5. The Government should ask the President and the Council to publish detailed reasons for their decisions. This is the first time we are using the reserves. It is therefore a golden opportunity to define the principles for doing so. The Elected Presidency is all about the process for using the reserves – so it is important to ensure that the process in this instance is transparent and clearly articulated.
6. The Government has stated some principles for using the reserves, but principles articulated by the Government do not — and more importantly, should not — bind the President. After all, the President is supposed to be the independent check on the Government in its use of the reserves. The President is the guardian of the so-called second key to the reserves. It would therefore be helpful for the President, and the Council of Presidential Advisers, to publicly explain to Singaporeans why they approved the use of the reserves, and what principles they intend to adopt moving forward. Doing so would buttress the institution of the Elected Presidency.
7. These principles and guidelines do not have to be legally binding or even binding on subsequent requests to use the reserves. But they would certainly provide helpful guidance if we ever want to use the reserves again. Now is the time to set a sound foundation for the future.
8. This is all the more important, given that this Government has actually accumulated sufficient reserves during its term to fund the Jobs Credit and SRI schemes. The Government should therefore ask the President to explain whether and why he is satisfied with the Government’s reasons for not using its accumulated reserves.
Jobs Credit scheme
9. I now turn to the Jobs Credit scheme. It is one of the lynchpins of the Budget, and it seems to have caught the imagination of Singaporeans. Call it what you will, but it is fundamentally a wage subsidy for employers. It equates to a 9 percentage point cut in the employers’ CPF contribution rate. It will cost taxpayers S$4.5 billion dollars, and will be funded by our reserves.
10. The objective of this scheme is to save jobs. But how effective will it be?
11. Clearly, the effectiveness of the scheme for each employer will depend on the proportion of its costs attributable to wages. If wages form just 10% of an employer’s overall costs, then the Jobs Credit scheme will reduce its total costs by up to 0.8%. On the other hand, if 70% of costs are wages, then the scheme will reduce total costs by a maximum of 5.5%. These are theoretical maximums, based on improbable assumptions of 100% local employees, all earning $2500 per month or less.
12. The Minister has explained that the global economic crisis is caused by a worldwide collapse in demand. Simply put, there is massively reduced demand for the goods and services produced by our economy.

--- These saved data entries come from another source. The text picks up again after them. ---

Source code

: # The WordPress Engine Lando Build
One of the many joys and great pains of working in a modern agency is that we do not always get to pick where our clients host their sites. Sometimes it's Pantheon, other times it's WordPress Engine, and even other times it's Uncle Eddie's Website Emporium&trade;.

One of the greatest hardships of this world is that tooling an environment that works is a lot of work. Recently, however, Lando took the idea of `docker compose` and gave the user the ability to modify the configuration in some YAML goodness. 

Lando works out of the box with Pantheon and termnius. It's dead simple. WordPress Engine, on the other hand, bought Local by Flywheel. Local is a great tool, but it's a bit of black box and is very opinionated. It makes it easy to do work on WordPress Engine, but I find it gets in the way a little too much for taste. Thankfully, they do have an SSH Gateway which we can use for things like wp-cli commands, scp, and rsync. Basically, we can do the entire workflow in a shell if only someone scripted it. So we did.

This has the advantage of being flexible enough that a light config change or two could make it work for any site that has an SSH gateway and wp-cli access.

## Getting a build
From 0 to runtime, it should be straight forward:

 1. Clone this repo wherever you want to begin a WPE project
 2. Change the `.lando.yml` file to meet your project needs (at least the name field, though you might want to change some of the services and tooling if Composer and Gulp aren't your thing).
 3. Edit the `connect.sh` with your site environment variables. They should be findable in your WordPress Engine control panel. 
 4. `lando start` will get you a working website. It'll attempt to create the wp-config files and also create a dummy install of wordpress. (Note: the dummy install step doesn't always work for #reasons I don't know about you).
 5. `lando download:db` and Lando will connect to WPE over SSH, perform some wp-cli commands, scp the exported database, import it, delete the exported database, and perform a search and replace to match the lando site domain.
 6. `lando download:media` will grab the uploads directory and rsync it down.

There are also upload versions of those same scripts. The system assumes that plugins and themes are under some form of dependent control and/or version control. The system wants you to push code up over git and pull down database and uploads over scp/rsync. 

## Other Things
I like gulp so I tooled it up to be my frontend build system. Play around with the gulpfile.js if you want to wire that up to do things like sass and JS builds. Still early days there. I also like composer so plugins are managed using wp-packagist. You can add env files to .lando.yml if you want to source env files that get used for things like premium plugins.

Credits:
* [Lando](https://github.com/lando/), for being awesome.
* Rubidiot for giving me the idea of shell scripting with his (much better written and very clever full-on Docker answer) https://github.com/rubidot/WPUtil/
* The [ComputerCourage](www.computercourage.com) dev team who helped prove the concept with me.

13. Last week, the EDB released a report on the manufacturing sector’s business expectations for the next six months. This report paints a shocking picture of just how dire things are expected to get. An across-the-board negative outlook for the first half of 2009 for manufacturing, with similarly negative forecasts for output and employment for Q1. For instance, 92% of data storage firms and 81% of precision engineering firms predict a drop in output.
14. When demand falls off a cliff like this, many businesses will face a drop in revenue far exceeding 8%. Businesses will have no choice but to cut costs to stay afloat.
15. In this context, I suspect that the Jobs Credit scheme will turn out to just a band-aid. Yes, it will provide a temporary cushion for businesses, especially SMEs. Yes, it will make employers a little bit more reluctant to lay off locals. Yes, whatever protection it creates will probably benefit the low-income more than the high-income. But it will still only be a band-aid at best, in stopping job losses.
16. And what a very expensive band-aid it will be. Citigroup’s head of Singapore research Dr Chua Hak Bin has pointed out that if the Jobs Credit scheme helps to save 50,000 jobs, then the cost of saving each job is $90,000 – three times the median annual salary of each job in Singapore. Even if it helps to save 100,000 jobs, the cost of saving each job is $45,000 – still 50% more than the median annual salary.
17. And contract workers, who are probably most at risk when a business cuts staffing costs, may not benefit from the Jobs Credit scheme. Contractors are usually hired by employment agencies and farmed out to companies. The agencies will receive the subsidy. They have no incentive to pass it on to the companies. Unlike with property tax rebates, the Government has not exhorted these agencies to pass the savings on to their customers. And so, the scheme could make contractors, who form a growing proportion of the workforce, even more vulnerable than they otherwise would be.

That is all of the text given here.